● **Activity**
The output should be the line containing "6. 无招胜有招，越简单越好。演讲者才是体现 PPT" and every later line of the records, exactly as written, and nothing else.

● **Records to process**
_ _ _ _ _

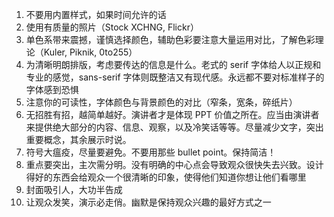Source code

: 1. 不要用内置样式，如果时间允许的话
2. 使用有质量的照片（Stock XCHNG, Flickr）
3. 单色系带来震撼，谨慎选择颜色，辅助色彩要注意大量运用对比，了解色彩理论（Kuler, Piknik, 0to255）
4. 为清晰明朗排版，考虑要传达的信息是什么。老式的 serif 字体给人以正规和专业的感觉，sans-serif 字体则既整洁又有现代感。永远都不要对标准样子的字体感到恐惧
5. 注意你的可读性，字体颜色与背景颜色的对比（窄条，宽条，碎纸片）
6. 无招胜有招，越简单越好。演讲者才是体现 PPT 价值之所在。应当由演讲者来提供绝大部分的内容、信息、观察，以及冷笑话等等。尽量减少文字，突出重要概念，其余展示时说。
7. 符号大瘟疫，尽量要避免。不要用那些 bullet point。保持简洁！
8. 重点要突出，主次需分明。没有明确的中心点会导致观众很快失去兴致。设计得好的东西会给观众一个很清晰的印象，使得他们知道你想让他们看哪里
9. 封面吸引人，大功半告成
10. 让观众发笑，演示必走俏。幽默是保持观众兴趣的最好方式之一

_ _ _ _ _

● **Response to this exercise**
6. 无招胜有招，越简单越好。演讲者才是体现 PPT 价值之所在。应当由演讲者来提供绝大部分的内容、信息、观察，以及冷笑话等等。尽量减少文字，突出重要概念，其余展示时说。
7. 符号大瘟疫，尽量要避免。不要用那些 bullet point。保持简洁！
8. 重点要突出，主次需分明。没有明确的中心点会导致观众很快失去兴致。设计得好的东西会给观众一个很清晰的印象，使得他们知道你想让他们看哪里
9. 封面吸引人，大功半告成
10. 让观众发笑，演示必走俏。幽默是保持观众兴趣的最好方式之一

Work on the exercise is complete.